### Problem statement
Locate every line in the records below that holds the word "will" and return each one.

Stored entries
-=-=-=-=-

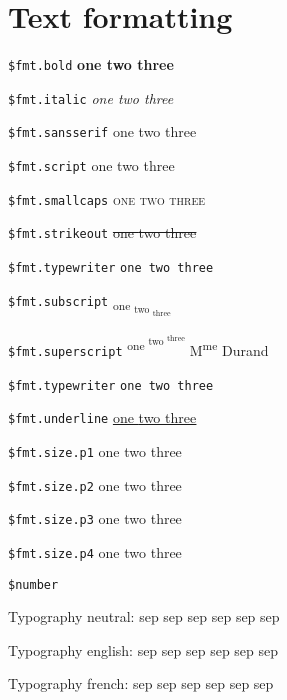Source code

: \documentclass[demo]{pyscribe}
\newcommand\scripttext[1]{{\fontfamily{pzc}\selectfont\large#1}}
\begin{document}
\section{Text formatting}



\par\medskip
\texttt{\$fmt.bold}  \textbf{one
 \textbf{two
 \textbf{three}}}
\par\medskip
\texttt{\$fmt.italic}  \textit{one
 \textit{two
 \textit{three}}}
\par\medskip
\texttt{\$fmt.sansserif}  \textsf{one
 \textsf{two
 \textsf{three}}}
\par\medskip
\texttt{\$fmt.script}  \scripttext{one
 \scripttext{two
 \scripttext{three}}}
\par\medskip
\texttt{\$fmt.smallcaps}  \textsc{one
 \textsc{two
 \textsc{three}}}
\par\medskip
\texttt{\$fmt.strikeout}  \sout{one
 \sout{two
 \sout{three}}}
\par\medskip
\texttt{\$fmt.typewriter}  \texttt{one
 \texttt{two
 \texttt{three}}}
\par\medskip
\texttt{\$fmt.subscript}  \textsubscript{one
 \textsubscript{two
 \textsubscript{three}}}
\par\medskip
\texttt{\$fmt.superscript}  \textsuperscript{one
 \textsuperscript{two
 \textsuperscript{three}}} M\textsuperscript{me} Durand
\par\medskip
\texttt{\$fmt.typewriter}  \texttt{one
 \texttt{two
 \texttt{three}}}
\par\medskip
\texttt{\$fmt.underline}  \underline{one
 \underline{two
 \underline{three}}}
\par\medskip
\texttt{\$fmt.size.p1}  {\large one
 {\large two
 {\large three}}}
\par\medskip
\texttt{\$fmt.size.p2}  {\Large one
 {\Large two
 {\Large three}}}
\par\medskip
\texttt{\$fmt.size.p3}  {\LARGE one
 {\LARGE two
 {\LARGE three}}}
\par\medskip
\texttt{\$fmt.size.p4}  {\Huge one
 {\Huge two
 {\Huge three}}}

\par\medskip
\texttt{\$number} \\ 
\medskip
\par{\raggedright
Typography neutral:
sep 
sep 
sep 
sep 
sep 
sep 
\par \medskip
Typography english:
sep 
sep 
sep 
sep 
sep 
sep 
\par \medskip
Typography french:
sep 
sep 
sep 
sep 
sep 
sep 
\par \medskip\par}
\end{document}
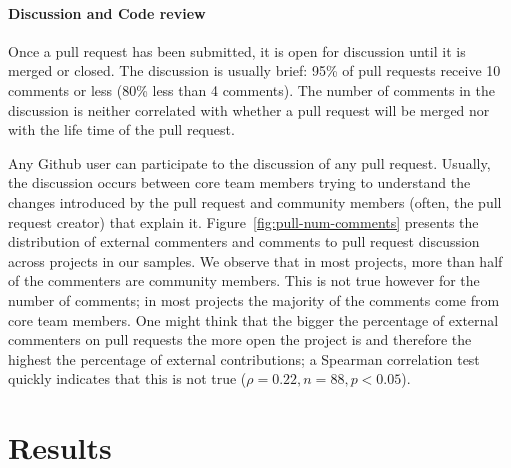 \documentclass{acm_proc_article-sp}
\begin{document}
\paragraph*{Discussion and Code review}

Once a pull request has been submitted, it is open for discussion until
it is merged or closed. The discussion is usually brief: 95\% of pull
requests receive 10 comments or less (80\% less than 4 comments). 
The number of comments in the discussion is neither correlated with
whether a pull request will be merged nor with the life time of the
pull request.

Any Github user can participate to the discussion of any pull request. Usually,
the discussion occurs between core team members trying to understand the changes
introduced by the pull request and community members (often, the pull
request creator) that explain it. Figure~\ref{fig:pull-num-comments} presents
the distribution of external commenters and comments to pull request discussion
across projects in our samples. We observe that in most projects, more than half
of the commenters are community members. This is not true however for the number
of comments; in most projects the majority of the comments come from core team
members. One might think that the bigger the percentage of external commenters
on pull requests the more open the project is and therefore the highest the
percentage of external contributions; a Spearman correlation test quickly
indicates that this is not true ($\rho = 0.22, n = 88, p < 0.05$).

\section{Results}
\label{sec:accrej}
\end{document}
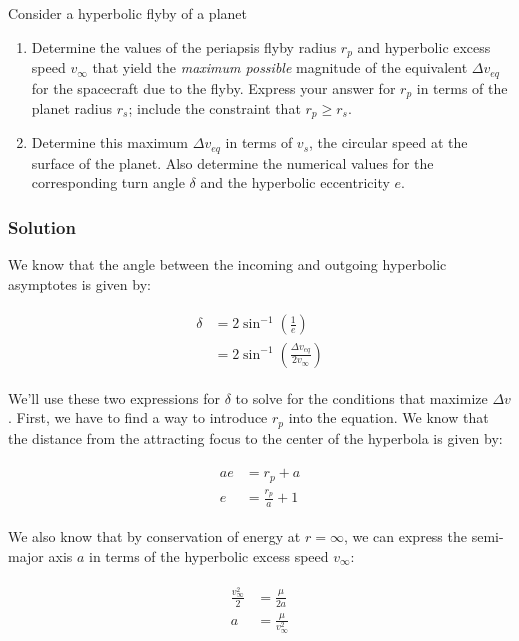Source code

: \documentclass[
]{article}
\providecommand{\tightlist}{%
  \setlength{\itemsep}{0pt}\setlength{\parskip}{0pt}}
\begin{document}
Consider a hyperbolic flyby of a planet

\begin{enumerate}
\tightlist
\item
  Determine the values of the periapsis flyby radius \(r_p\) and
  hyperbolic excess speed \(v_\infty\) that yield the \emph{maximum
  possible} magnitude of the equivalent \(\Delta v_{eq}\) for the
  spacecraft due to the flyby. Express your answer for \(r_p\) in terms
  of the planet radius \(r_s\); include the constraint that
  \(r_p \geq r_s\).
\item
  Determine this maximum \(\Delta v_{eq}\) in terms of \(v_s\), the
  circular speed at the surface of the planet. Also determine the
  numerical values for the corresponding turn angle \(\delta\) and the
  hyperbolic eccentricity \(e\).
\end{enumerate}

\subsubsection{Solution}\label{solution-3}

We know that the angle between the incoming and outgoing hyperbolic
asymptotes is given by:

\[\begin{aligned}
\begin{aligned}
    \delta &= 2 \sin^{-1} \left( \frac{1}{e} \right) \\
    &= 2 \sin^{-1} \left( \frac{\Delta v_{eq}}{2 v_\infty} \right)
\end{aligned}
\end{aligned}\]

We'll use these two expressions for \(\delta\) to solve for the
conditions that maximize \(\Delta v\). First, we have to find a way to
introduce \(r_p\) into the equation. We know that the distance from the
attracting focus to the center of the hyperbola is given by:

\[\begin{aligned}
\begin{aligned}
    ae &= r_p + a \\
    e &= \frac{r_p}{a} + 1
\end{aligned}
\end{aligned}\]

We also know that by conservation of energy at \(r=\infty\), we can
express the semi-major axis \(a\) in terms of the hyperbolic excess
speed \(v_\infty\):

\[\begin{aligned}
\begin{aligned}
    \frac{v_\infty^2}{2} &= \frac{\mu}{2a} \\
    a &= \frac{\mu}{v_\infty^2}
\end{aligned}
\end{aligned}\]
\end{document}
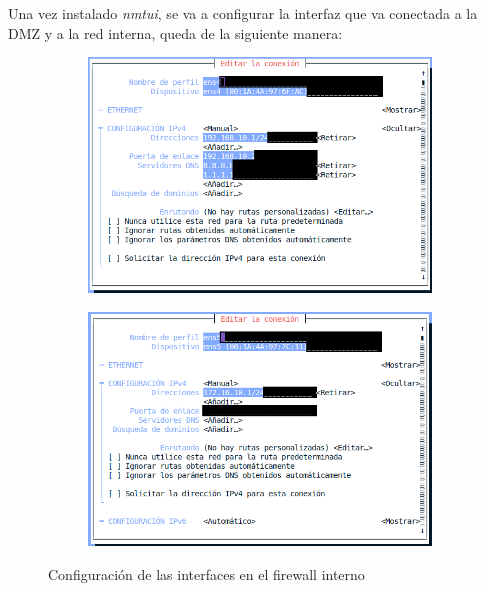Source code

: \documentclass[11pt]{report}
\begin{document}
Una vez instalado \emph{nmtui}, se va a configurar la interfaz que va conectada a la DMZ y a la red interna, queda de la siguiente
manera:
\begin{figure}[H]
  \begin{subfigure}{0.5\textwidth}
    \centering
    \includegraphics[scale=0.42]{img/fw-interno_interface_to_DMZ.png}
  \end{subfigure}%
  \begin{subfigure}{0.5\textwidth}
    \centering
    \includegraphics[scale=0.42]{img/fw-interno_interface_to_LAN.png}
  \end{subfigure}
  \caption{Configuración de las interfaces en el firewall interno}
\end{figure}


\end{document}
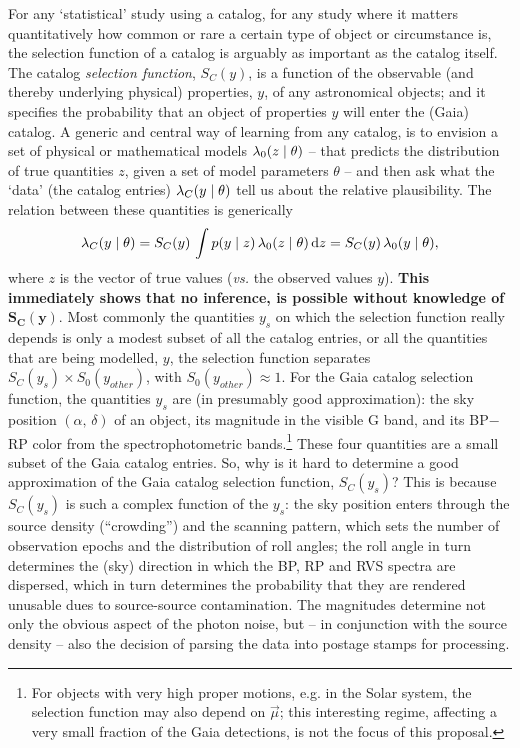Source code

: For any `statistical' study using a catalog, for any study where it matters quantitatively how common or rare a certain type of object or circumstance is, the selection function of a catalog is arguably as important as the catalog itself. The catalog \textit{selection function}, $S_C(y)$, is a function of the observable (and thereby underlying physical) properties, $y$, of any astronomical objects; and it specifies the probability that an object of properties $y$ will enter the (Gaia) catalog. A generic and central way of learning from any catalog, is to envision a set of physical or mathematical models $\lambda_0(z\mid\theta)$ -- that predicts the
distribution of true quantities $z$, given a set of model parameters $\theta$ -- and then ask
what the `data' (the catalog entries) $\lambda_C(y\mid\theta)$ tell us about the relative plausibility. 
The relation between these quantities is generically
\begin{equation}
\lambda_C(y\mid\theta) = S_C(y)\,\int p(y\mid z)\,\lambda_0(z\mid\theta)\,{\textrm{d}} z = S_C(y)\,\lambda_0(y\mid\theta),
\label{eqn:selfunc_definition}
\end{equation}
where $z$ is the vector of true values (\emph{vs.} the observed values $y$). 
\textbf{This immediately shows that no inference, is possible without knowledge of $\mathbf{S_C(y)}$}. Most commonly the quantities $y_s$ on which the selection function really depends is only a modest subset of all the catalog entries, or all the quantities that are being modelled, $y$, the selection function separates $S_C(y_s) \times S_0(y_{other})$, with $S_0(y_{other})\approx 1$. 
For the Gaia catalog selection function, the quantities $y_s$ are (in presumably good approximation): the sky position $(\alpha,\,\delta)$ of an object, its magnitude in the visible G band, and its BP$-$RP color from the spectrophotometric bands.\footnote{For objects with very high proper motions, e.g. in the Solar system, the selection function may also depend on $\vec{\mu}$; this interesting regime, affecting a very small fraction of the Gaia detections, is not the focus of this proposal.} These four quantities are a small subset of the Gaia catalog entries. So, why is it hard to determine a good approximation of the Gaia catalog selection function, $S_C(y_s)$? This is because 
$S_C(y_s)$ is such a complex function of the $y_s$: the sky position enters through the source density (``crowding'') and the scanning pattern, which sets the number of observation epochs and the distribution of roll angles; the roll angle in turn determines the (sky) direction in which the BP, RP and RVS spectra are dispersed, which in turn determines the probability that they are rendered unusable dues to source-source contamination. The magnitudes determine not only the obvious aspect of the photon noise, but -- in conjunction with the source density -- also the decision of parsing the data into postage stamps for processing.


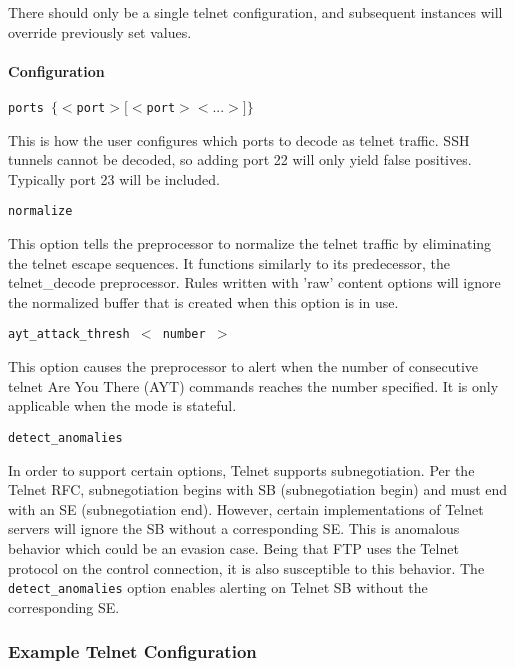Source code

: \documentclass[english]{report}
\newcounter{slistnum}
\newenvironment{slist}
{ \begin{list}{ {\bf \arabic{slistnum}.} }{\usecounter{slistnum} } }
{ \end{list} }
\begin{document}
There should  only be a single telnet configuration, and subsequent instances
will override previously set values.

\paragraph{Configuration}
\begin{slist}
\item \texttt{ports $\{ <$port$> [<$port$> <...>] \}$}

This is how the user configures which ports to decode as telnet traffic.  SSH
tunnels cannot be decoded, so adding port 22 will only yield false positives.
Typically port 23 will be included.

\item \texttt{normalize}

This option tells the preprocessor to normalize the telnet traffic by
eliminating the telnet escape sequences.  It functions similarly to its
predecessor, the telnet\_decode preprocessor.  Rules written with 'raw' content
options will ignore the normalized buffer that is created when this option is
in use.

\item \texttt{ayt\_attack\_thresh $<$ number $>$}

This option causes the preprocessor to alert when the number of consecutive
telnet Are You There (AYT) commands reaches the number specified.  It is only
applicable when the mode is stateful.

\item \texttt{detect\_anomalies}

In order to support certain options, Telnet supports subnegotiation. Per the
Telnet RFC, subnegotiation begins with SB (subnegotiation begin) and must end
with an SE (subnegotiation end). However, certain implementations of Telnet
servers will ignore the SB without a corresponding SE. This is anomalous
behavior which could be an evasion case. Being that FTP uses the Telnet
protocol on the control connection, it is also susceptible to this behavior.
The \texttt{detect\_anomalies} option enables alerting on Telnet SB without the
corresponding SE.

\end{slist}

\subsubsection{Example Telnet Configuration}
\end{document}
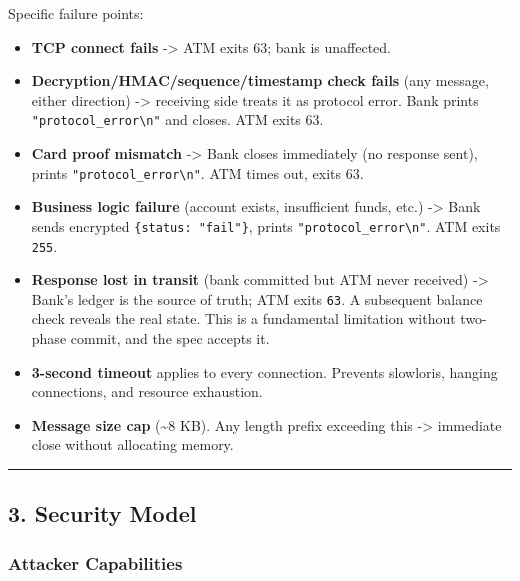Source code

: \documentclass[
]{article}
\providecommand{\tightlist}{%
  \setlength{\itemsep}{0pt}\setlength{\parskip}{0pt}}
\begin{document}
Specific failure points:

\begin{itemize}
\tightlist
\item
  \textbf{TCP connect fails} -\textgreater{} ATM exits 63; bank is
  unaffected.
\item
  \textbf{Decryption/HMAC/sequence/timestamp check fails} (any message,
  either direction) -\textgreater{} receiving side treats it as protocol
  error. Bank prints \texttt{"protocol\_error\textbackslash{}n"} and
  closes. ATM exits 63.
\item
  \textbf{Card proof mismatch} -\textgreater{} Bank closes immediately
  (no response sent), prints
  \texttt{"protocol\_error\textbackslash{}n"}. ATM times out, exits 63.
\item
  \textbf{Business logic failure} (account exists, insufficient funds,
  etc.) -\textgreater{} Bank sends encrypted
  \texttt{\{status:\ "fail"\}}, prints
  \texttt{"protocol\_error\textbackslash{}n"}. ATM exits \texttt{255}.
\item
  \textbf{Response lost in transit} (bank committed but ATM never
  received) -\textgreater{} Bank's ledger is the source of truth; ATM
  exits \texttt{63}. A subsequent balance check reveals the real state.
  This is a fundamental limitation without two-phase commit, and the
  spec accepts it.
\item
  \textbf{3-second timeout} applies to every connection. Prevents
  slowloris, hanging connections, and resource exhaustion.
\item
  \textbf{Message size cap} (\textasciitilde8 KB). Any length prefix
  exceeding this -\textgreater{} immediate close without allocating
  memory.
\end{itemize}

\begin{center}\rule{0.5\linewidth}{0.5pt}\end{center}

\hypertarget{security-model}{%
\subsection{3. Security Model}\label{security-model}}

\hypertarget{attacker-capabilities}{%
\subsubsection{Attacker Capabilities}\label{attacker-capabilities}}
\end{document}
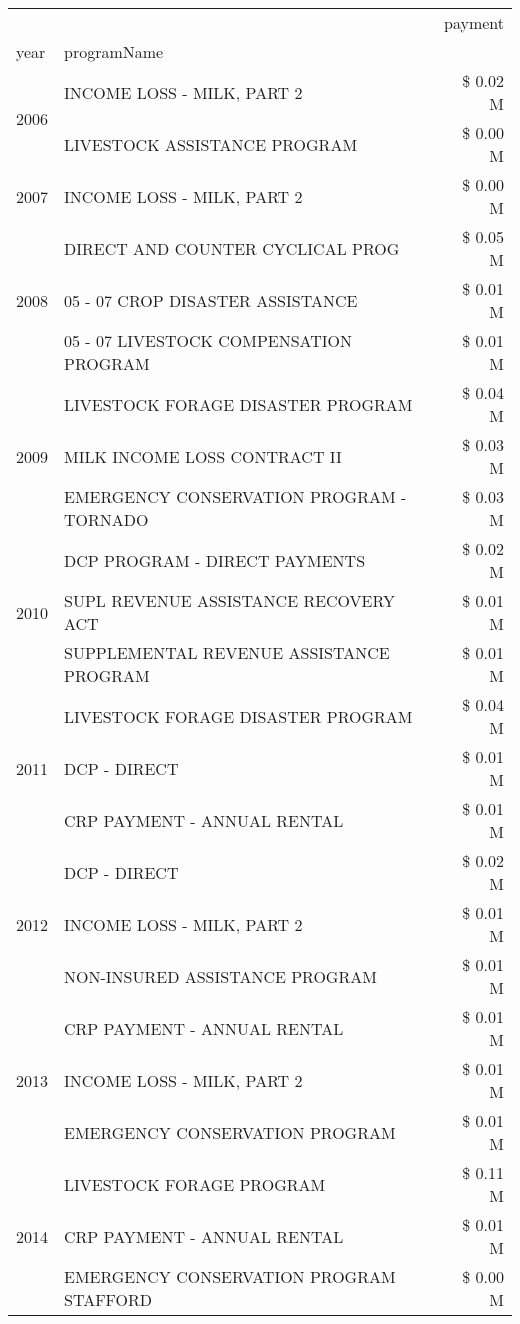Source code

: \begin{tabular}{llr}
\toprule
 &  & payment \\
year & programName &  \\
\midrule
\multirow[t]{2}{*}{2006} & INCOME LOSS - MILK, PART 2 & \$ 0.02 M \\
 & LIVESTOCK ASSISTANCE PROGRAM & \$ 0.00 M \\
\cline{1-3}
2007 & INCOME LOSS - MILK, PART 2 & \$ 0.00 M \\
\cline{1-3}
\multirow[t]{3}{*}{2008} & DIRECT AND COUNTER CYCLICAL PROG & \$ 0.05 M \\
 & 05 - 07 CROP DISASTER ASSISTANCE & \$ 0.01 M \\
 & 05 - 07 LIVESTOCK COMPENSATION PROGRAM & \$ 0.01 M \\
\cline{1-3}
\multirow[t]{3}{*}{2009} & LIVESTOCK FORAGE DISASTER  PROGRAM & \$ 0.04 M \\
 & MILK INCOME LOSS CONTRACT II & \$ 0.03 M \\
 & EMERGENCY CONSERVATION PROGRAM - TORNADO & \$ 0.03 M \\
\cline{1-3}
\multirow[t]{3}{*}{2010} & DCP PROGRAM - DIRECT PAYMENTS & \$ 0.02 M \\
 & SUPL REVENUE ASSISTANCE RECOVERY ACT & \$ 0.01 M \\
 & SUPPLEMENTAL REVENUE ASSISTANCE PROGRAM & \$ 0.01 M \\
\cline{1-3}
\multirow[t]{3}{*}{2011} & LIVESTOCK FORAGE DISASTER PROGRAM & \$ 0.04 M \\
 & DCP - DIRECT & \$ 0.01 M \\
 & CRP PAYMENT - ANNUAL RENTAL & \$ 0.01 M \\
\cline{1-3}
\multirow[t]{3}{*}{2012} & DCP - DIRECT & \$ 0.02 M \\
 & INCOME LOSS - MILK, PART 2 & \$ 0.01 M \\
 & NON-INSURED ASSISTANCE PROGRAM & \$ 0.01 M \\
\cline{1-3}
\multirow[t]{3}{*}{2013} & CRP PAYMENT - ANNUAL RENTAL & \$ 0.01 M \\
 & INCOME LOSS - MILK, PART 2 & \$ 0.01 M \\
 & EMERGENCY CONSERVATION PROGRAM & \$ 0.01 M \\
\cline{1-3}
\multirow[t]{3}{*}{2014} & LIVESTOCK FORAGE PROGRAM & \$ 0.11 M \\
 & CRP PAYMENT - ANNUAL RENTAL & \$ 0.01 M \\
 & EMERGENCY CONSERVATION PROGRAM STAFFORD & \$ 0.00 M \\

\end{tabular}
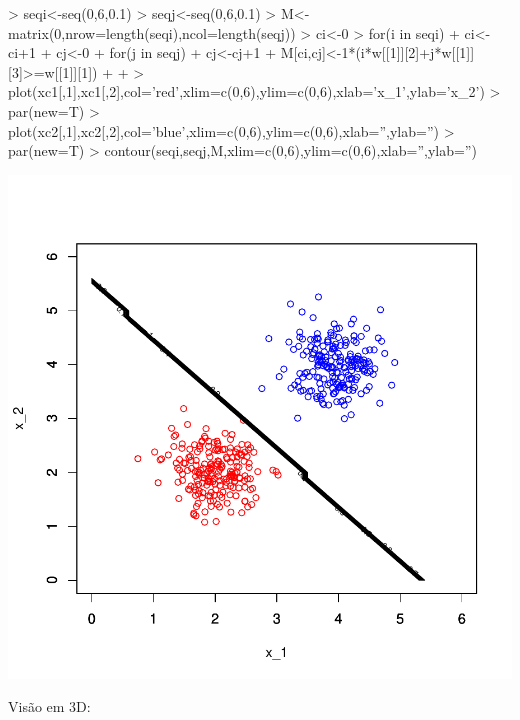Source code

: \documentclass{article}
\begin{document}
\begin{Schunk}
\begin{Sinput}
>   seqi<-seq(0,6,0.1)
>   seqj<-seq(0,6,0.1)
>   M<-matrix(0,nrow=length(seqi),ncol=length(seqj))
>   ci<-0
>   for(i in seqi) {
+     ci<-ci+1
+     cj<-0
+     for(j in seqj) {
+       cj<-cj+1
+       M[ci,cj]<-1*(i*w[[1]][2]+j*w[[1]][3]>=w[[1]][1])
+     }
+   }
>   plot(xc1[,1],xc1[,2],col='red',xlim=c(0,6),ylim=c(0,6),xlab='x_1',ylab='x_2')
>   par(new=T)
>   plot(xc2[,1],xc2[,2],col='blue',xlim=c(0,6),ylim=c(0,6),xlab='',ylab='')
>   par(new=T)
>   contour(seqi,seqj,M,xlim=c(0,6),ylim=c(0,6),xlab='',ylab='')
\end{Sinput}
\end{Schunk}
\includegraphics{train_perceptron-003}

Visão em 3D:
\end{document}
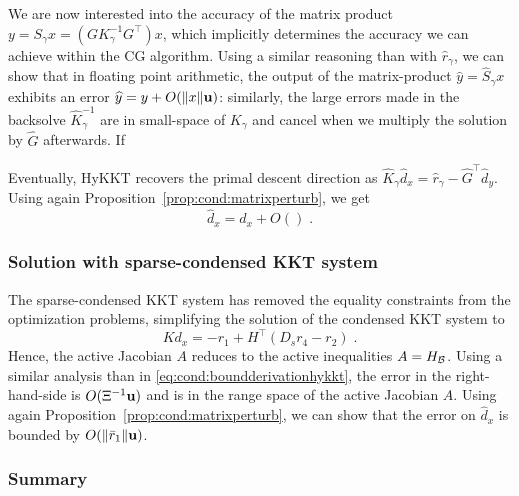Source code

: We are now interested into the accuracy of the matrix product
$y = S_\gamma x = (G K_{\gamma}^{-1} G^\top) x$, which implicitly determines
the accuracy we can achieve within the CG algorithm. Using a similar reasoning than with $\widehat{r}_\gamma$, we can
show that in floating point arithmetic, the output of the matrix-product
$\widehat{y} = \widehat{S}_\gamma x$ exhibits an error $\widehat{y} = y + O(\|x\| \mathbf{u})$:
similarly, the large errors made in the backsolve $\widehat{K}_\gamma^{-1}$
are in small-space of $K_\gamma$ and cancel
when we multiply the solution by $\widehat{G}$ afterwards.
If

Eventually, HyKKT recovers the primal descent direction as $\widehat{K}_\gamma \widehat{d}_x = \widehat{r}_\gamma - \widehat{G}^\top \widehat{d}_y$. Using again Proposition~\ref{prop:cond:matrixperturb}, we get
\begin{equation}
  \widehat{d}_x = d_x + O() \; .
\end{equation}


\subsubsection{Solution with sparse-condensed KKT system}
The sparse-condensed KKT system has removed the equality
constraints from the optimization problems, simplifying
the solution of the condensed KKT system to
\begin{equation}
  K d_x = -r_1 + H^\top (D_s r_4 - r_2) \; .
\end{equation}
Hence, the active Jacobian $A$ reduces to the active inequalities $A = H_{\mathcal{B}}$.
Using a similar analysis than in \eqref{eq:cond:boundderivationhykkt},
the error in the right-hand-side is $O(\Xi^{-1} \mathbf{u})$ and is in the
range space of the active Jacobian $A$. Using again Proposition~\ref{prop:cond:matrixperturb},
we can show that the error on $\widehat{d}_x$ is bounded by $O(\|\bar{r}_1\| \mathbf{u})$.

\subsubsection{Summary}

-=-=-=-=-

### Answer area
whether a pull request will be merged nor with the life time of the
: For any `statistical' study using a catalog, for any study where it matters quantitatively how common or rare a certain type of object or circumstance is, the selection function of a catalog is arguably as important as the catalog itself. The catalog \textit{selection function}, $S_C(y)$, is a function of the observable (and thereby underlying physical) properties, $y$, of any astronomical objects; and it specifies the probability that an object of properties $y$ will enter the (Gaia) catalog. A generic and central way of learning from any catalog, is to envision a set of physical or mathematical models $\lambda_0(z\mid\theta)$ -- that predicts the
will override previously set values.
tunnels cannot be decoded, so adding port 22 will only yield false positives.
Typically port 23 will be included.
options will ignore the normalized buffer that is created when this option is
servers will ignore the SB without a corresponding SE. This is anomalous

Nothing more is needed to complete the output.